(Stored items from a collection)
* * * *

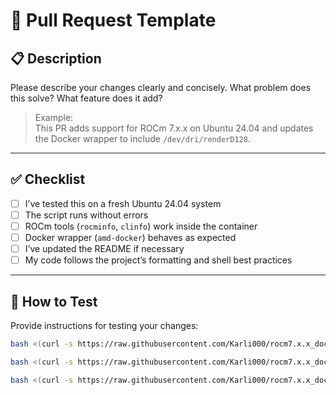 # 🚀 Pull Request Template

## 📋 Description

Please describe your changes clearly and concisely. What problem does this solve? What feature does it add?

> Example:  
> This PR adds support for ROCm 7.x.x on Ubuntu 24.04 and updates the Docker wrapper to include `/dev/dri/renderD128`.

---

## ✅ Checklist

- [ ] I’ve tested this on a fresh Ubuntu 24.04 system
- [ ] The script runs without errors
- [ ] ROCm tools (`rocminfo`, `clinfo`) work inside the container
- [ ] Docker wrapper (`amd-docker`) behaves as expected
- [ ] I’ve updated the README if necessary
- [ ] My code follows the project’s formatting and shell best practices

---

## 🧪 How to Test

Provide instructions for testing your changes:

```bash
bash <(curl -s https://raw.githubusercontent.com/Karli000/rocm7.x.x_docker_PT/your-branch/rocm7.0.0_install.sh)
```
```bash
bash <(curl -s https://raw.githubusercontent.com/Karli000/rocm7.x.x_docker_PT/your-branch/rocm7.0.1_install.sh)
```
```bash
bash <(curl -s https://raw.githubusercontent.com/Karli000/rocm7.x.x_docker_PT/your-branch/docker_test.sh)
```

* * * *

◆ What you are asked to do
Every line of the data above that includes "your" should be listed.

◆ Expected output
Please describe your changes clearly and concisely. What problem does this solve? What feature does it add?
Provide instructions for testing your changes:
bash <(curl -s https://raw.githubusercontent.com/Karli000/rocm7.x.x_docker_PT/your-branch/rocm7.0.0_install.sh)
bash <(curl -s https://raw.githubusercontent.com/Karli000/rocm7.x.x_docker_PT/your-branch/rocm7.0.1_install.sh)
bash <(curl -s https://raw.githubusercontent.com/Karli000/rocm7.x.x_docker_PT/your-branch/docker_test.sh)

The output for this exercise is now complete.